• [EXERCISE PROMPT]
Starting from the first line below, repeat the data exactly through to the last.

• [INPUT MATERIAL]
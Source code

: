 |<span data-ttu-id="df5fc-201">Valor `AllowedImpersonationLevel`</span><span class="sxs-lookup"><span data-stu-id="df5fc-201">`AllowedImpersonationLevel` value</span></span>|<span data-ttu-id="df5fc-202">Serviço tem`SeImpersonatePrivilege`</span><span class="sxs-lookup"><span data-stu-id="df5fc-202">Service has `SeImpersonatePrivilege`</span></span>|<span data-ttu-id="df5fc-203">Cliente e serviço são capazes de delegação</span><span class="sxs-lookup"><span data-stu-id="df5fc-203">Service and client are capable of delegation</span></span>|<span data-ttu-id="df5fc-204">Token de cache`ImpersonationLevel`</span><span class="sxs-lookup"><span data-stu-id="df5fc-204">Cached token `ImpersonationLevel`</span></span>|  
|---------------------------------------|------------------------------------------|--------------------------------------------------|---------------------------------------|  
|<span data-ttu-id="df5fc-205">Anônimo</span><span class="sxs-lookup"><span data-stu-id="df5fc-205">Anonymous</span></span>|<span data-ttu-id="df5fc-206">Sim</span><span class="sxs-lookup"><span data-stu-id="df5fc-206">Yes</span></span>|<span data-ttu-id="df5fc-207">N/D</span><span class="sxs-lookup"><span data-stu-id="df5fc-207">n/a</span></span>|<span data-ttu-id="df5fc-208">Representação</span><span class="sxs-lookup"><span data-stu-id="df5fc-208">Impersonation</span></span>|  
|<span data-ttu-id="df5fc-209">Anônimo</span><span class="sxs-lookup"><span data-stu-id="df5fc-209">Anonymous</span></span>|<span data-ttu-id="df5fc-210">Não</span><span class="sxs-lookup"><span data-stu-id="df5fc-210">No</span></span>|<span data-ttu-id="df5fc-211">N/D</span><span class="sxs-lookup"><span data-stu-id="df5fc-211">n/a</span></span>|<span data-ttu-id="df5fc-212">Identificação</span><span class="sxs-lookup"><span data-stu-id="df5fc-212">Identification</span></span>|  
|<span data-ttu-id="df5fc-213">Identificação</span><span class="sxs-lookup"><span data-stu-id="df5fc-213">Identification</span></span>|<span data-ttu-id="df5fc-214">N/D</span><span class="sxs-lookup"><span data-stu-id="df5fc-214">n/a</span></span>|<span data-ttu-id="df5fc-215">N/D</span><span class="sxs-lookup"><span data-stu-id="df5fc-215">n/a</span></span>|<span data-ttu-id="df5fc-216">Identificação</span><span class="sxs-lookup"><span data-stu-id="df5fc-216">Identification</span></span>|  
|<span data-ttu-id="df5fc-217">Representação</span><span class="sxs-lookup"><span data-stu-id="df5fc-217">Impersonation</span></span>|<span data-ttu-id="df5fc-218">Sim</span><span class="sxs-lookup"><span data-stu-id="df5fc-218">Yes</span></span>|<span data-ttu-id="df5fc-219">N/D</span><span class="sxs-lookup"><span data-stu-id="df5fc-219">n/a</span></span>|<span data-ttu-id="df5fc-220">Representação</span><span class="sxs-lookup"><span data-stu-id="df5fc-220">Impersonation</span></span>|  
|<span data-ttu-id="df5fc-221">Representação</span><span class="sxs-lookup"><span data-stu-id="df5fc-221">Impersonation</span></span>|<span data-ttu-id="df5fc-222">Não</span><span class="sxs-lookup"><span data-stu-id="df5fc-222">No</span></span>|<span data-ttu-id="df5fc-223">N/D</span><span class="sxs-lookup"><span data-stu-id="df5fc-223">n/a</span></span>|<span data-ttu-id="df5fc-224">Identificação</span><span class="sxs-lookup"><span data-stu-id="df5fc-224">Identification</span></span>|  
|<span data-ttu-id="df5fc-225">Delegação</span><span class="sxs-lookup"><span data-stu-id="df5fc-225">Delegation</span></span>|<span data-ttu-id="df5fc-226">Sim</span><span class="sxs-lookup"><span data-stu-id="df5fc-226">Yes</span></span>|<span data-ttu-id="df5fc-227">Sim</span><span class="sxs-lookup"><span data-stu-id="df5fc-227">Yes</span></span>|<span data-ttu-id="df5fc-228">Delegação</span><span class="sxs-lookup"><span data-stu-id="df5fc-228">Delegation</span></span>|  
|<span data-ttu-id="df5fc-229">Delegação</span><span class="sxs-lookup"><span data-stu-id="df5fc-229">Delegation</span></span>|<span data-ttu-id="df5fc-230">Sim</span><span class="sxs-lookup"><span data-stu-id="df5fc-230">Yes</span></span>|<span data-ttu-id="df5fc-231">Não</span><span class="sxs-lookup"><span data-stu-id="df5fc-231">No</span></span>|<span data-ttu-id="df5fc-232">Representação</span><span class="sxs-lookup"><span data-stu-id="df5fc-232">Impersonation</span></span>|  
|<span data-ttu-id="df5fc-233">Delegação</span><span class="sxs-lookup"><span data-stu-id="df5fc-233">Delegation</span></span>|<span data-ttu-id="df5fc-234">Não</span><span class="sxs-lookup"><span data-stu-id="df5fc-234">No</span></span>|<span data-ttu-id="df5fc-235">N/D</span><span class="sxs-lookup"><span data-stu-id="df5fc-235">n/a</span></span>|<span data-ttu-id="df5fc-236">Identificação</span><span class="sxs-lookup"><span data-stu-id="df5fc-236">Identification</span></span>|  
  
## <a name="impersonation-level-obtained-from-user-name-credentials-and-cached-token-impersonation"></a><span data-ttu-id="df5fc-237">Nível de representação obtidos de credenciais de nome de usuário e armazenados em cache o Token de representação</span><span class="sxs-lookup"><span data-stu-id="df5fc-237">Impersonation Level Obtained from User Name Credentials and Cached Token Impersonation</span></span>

• [SOLUTION TO THIS TASK]
Source code

: |<span data-ttu-id="df5fc-201">Valor `AllowedImpersonationLevel`</span><span class="sxs-lookup"><span data-stu-id="df5fc-201">`AllowedImpersonationLevel` value</span></span>|<span data-ttu-id="df5fc-202">Serviço tem`SeImpersonatePrivilege`</span><span class="sxs-lookup"><span data-stu-id="df5fc-202">Service has `SeImpersonatePrivilege`</span></span>|<span data-ttu-id="df5fc-203">Cliente e serviço são capazes de delegação</span><span class="sxs-lookup"><span data-stu-id="df5fc-203">Service and client are capable of delegation</span></span>|<span data-ttu-id="df5fc-204">Token de cache`ImpersonationLevel`</span><span class="sxs-lookup"><span data-stu-id="df5fc-204">Cached token `ImpersonationLevel`</span></span>|  
|---------------------------------------|------------------------------------------|--------------------------------------------------|---------------------------------------|  
|<span data-ttu-id="df5fc-205">Anônimo</span><span class="sxs-lookup"><span data-stu-id="df5fc-205">Anonymous</span></span>|<span data-ttu-id="df5fc-206">Sim</span><span class="sxs-lookup"><span data-stu-id="df5fc-206">Yes</span></span>|<span data-ttu-id="df5fc-207">N/D</span><span class="sxs-lookup"><span data-stu-id="df5fc-207">n/a</span></span>|<span data-ttu-id="df5fc-208">Representação</span><span class="sxs-lookup"><span data-stu-id="df5fc-208">Impersonation</span></span>|  
|<span data-ttu-id="df5fc-209">Anônimo</span><span class="sxs-lookup"><span data-stu-id="df5fc-209">Anonymous</span></span>|<span data-ttu-id="df5fc-210">Não</span><span class="sxs-lookup"><span data-stu-id="df5fc-210">No</span></span>|<span data-ttu-id="df5fc-211">N/D</span><span class="sxs-lookup"><span data-stu-id="df5fc-211">n/a</span></span>|<span data-ttu-id="df5fc-212">Identificação</span><span class="sxs-lookup"><span data-stu-id="df5fc-212">Identification</span></span>|  
|<span data-ttu-id="df5fc-213">Identificação</span><span class="sxs-lookup"><span data-stu-id="df5fc-213">Identification</span></span>|<span data-ttu-id="df5fc-214">N/D</span><span class="sxs-lookup"><span data-stu-id="df5fc-214">n/a</span></span>|<span data-ttu-id="df5fc-215">N/D</span><span class="sxs-lookup"><span data-stu-id="df5fc-215">n/a</span></span>|<span data-ttu-id="df5fc-216">Identificação</span><span class="sxs-lookup"><span data-stu-id="df5fc-216">Identification</span></span>|  
|<span data-ttu-id="df5fc-217">Representação</span><span class="sxs-lookup"><span data-stu-id="df5fc-217">Impersonation</span></span>|<span data-ttu-id="df5fc-218">Sim</span><span class="sxs-lookup"><span data-stu-id="df5fc-218">Yes</span></span>|<span data-ttu-id="df5fc-219">N/D</span><span class="sxs-lookup"><span data-stu-id="df5fc-219">n/a</span></span>|<span data-ttu-id="df5fc-220">Representação</span><span class="sxs-lookup"><span data-stu-id="df5fc-220">Impersonation</span></span>|  
|<span data-ttu-id="df5fc-221">Representação</span><span class="sxs-lookup"><span data-stu-id="df5fc-221">Impersonation</span></span>|<span data-ttu-id="df5fc-222">Não</span><span class="sxs-lookup"><span data-stu-id="df5fc-222">No</span></span>|<span data-ttu-id="df5fc-223">N/D</span><span class="sxs-lookup"><span data-stu-id="df5fc-223">n/a</span></span>|<span data-ttu-id="df5fc-224">Identificação</span><span class="sxs-lookup"><span data-stu-id="df5fc-224">Identification</span></span>|  
|<span data-ttu-id="df5fc-225">Delegação</span><span class="sxs-lookup"><span data-stu-id="df5fc-225">Delegation</span></span>|<span data-ttu-id="df5fc-226">Sim</span><span class="sxs-lookup"><span data-stu-id="df5fc-226">Yes</span></span>|<span data-ttu-id="df5fc-227">Sim</span><span class="sxs-lookup"><span data-stu-id="df5fc-227">Yes</span></span>|<span data-ttu-id="df5fc-228">Delegação</span><span class="sxs-lookup"><span data-stu-id="df5fc-228">Delegation</span></span>|  
|<span data-ttu-id="df5fc-229">Delegação</span><span class="sxs-lookup"><span data-stu-id="df5fc-229">Delegation</span></span>|<span data-ttu-id="df5fc-230">Sim</span><span class="sxs-lookup"><span data-stu-id="df5fc-230">Yes</span></span>|<span data-ttu-id="df5fc-231">Não</span><span class="sxs-lookup"><span data-stu-id="df5fc-231">No</span></span>|<span data-ttu-id="df5fc-232">Representação</span><span class="sxs-lookup"><span data-stu-id="df5fc-232">Impersonation</span></span>|  
|<span data-ttu-id="df5fc-233">Delegação</span><span class="sxs-lookup"><span data-stu-id="df5fc-233">Delegation</span></span>|<span data-ttu-id="df5fc-234">Não</span><span class="sxs-lookup"><span data-stu-id="df5fc-234">No</span></span>|<span data-ttu-id="df5fc-235">N/D</span><span class="sxs-lookup"><span data-stu-id="df5fc-235">n/a</span></span>|<span data-ttu-id="df5fc-236">Identificação</span><span class="sxs-lookup"><span data-stu-id="df5fc-236">Identification</span></span>|  
  
## <a name="impersonation-level-obtained-from-user-name-credentials-and-cached-token-impersonation"></a><span data-ttu-id="df5fc-237">Nível de representação obtidos de credenciais de nome de usuário e armazenados em cache o Token de representação</span><span class="sxs-lookup"><span data-stu-id="df5fc-237">Impersonation Level Obtained from User Name Credentials and Cached Token Impersonation</span></span>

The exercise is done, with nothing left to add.